- What is required -
Give back every record exactly as written.

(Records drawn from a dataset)
+-------+
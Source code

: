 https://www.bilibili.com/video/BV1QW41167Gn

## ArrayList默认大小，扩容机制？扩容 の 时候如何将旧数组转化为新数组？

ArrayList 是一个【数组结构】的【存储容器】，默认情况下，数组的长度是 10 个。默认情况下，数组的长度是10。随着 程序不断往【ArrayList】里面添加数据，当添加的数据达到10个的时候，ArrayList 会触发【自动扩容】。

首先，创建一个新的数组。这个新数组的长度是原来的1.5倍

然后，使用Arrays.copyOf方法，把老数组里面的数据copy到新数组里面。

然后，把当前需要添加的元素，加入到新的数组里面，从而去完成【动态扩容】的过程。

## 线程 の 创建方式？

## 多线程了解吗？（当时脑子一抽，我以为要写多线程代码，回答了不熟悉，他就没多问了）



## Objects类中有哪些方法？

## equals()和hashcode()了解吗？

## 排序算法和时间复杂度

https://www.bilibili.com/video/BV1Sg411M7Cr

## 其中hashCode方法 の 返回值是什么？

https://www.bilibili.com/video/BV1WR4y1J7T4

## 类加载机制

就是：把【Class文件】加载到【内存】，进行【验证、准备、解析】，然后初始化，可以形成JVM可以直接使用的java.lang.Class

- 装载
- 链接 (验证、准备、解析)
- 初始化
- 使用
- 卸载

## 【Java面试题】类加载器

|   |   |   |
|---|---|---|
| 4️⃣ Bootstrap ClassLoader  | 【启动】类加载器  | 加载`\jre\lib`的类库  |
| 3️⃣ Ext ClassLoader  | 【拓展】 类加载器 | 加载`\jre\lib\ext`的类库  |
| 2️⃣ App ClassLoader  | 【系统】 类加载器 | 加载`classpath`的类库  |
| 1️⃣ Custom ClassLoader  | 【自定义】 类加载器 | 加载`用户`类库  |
+-------+
- Answer -
Source code

: https://www.bilibili.com/video/BV1QW41167Gn

## ArrayList默认大小，扩容机制？扩容 の 时候如何将旧数组转化为新数组？

ArrayList 是一个【数组结构】的【存储容器】，默认情况下，数组的长度是 10 个。默认情况下，数组的长度是10。随着 程序不断往【ArrayList】里面添加数据，当添加的数据达到10个的时候，ArrayList 会触发【自动扩容】。

首先，创建一个新的数组。这个新数组的长度是原来的1.5倍

然后，使用Arrays.copyOf方法，把老数组里面的数据copy到新数组里面。

然后，把当前需要添加的元素，加入到新的数组里面，从而去完成【动态扩容】的过程。

## 线程 の 创建方式？

## 多线程了解吗？（当时脑子一抽，我以为要写多线程代码，回答了不熟悉，他就没多问了）



## Objects类中有哪些方法？

## equals()和hashcode()了解吗？

## 排序算法和时间复杂度

https://www.bilibili.com/video/BV1Sg411M7Cr

## 其中hashCode方法 の 返回值是什么？

https://www.bilibili.com/video/BV1WR4y1J7T4

## 类加载机制

就是：把【Class文件】加载到【内存】，进行【验证、准备、解析】，然后初始化，可以形成JVM可以直接使用的java.lang.Class

- 装载
- 链接 (验证、准备、解析)
- 初始化
- 使用
- 卸载

## 【Java面试题】类加载器

|   |   |   |
|---|---|---|
| 4️⃣ Bootstrap ClassLoader  | 【启动】类加载器  | 加载`\jre\lib`的类库  |
| 3️⃣ Ext ClassLoader  | 【拓展】 类加载器 | 加载`\jre\lib\ext`的类库  |
| 2️⃣ App ClassLoader  | 【系统】 类加载器 | 加载`classpath`的类库  |
| 1️⃣ Custom ClassLoader  | 【自定义】 类加载器 | 加载`用户`类库  |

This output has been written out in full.